---- — Northumberland County taxpayers should thank District Attorney Anthony Rosini for advising deliberation and study during a recent meeting of the county prison board as officials weigh a $30 million to $60 million prison project.
While it is clear that the county needs a new prison, it is also clear that the county is neck-deep in debt, thanks to the long-gone, but not fondly remembered Allen Cwalina-Chap Lewis administration.
Commissioner Vinny Clausi, who has worked hard to improve the county's fiscal health, proposes getting around the lack of cash by floating bonds to pay for a 300- or 600-bed prison and paying off the debt by housing prisoners for the federal government and for other counties.

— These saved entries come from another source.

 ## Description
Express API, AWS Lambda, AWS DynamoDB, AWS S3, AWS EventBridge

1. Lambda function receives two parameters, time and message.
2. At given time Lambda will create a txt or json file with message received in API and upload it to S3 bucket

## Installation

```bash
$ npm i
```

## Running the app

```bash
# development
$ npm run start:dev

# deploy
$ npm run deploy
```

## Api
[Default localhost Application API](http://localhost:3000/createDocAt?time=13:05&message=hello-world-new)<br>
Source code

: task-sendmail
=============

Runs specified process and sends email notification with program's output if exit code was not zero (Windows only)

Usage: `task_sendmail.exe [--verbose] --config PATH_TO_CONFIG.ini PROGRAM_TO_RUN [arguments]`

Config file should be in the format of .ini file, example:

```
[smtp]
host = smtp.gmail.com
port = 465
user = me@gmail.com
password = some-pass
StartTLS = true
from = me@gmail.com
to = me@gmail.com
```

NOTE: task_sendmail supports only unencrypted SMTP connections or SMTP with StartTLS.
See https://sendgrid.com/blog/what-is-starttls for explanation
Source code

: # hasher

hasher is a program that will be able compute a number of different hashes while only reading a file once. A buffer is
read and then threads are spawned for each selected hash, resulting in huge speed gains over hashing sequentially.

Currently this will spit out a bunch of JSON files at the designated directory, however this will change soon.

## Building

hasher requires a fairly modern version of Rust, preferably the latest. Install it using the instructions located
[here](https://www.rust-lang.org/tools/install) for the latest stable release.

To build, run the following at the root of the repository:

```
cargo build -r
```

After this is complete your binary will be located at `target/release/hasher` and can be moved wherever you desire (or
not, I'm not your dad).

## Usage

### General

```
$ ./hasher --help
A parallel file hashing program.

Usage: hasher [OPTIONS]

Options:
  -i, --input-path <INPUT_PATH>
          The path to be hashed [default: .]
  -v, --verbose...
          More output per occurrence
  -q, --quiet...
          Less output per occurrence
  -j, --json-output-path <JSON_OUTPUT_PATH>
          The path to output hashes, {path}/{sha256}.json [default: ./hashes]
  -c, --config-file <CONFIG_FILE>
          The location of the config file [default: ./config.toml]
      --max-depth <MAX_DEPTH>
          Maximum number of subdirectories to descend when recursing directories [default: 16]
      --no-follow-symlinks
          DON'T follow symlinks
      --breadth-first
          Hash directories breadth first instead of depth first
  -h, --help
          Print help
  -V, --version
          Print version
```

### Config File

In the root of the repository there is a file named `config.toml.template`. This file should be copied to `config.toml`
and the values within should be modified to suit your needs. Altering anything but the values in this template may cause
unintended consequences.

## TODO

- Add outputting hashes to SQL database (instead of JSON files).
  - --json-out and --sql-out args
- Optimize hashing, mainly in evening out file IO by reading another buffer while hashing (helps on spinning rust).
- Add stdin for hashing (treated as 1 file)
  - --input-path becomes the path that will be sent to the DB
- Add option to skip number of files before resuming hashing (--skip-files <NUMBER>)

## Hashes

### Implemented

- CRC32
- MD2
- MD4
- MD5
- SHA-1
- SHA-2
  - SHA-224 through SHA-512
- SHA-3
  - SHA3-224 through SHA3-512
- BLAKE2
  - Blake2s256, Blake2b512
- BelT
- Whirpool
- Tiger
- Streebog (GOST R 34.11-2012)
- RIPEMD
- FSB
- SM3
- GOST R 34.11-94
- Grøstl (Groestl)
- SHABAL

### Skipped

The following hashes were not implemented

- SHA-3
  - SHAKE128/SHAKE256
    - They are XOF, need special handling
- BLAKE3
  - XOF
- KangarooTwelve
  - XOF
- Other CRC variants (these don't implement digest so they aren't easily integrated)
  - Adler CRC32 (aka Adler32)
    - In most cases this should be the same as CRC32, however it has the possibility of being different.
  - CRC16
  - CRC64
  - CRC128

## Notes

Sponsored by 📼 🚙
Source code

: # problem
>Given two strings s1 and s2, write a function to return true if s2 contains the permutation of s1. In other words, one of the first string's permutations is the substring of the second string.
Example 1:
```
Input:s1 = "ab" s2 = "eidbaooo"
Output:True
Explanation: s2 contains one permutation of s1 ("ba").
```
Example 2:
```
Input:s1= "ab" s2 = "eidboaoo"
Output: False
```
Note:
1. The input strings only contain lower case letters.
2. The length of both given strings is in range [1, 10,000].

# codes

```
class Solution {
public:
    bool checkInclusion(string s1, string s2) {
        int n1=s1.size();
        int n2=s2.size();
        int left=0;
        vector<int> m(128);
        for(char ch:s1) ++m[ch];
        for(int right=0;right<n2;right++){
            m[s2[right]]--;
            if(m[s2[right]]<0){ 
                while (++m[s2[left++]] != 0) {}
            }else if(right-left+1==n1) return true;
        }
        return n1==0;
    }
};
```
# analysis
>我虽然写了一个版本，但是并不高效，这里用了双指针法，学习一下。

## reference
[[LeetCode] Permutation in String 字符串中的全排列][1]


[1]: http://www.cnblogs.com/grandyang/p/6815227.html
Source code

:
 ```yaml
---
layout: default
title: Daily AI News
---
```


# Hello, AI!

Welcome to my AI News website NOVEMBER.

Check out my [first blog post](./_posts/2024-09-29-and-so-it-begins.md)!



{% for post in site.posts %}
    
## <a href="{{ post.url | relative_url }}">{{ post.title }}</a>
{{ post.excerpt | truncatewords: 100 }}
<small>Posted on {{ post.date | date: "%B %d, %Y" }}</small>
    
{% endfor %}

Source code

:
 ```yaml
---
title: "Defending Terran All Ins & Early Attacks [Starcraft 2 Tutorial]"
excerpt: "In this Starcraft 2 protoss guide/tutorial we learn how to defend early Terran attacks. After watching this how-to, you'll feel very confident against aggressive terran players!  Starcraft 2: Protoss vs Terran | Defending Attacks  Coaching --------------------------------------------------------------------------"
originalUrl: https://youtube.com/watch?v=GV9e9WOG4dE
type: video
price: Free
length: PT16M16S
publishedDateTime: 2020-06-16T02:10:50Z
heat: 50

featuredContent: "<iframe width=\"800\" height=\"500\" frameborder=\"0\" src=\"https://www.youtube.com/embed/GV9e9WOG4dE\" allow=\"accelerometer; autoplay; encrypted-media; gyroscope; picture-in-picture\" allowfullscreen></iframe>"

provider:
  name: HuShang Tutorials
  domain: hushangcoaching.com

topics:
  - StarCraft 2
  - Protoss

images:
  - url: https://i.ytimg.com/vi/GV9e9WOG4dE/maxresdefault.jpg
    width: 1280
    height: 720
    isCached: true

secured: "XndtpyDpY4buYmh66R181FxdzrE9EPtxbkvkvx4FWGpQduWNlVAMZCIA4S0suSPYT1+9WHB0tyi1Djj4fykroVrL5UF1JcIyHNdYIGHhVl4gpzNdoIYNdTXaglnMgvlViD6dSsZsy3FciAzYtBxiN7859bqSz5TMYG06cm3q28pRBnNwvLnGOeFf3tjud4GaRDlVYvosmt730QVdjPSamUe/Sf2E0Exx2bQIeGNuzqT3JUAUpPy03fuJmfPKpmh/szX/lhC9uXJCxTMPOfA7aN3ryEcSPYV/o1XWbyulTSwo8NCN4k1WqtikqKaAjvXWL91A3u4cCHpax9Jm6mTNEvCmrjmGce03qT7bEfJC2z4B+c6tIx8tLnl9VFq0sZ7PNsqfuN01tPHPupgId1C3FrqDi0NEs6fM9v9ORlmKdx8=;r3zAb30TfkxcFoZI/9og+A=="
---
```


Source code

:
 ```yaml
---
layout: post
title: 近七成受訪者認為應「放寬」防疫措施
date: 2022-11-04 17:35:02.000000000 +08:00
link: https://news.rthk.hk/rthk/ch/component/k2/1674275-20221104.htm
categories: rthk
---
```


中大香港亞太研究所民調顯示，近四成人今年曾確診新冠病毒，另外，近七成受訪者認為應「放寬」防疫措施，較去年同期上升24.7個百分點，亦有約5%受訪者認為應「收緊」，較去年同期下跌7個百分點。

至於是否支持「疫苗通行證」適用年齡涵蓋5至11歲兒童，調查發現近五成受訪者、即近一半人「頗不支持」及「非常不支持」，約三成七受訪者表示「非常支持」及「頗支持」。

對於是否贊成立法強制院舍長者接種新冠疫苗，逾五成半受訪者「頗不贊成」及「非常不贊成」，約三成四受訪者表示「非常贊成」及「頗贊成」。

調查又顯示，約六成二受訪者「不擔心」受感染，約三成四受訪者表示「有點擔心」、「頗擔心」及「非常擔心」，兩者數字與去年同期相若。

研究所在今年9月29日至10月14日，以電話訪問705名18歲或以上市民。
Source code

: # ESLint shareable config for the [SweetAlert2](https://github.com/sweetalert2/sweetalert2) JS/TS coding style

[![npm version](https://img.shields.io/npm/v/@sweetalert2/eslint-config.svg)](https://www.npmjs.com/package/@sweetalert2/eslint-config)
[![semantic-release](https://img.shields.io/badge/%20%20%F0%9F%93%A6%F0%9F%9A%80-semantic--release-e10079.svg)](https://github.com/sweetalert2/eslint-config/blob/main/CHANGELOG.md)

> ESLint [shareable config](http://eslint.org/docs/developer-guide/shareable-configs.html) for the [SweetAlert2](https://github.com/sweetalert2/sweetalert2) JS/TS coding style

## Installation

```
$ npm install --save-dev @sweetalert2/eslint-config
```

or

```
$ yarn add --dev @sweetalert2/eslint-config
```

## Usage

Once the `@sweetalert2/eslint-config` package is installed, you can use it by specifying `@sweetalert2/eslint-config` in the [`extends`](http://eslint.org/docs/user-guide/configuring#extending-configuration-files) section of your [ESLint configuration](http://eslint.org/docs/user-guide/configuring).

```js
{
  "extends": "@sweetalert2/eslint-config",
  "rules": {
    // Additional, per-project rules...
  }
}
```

Sounds good, but Northumberland County has already tried that -- twice. The site of the county administration building was once a juvenile detention center, then a women's prison. Both were expected to be profitable ventures for the county. Neither was.
Prisons have proven to be burdens, not businesses. Let's hear more details about why it would work better this time.
Commissioner Clausi proposes to locate the new prison near the State Correctional Institution at Coal Township.
The commissioner says the reason is simple, prison infrastructure is already in place there. Surely there are sites much closer to the county courthouse with sufficient infrastructure. One of those sites would save money on prisoner transportation costs.
Part of the rush to build a new prison comes from the recent rash of lawsuits filed against the county by inmates of the existing jail at 39 N. Second St. in Sunbury. Commissioner Clausi fears that a judge might close the county prison, leaving taxpayers to foot the bill for housing more than 200 prisoners in other county jails.
District Attorney Rosini suggests the county put together a 10-year plan for a new prison. That would afford the county time to improve its finances, find a suitable site and plan for the closing of the current prison.
A state or federal judge is not likely to burden an already financially troubled county further if its leaders are taking credible steps to meet the needs of both inmates and taxpayers in a prudent manner.
Now that the Northumberland County commissioners are on the right track, take time to get the judge, sheriff, district attorney and controller on board for the prison they will have to govern once it is built.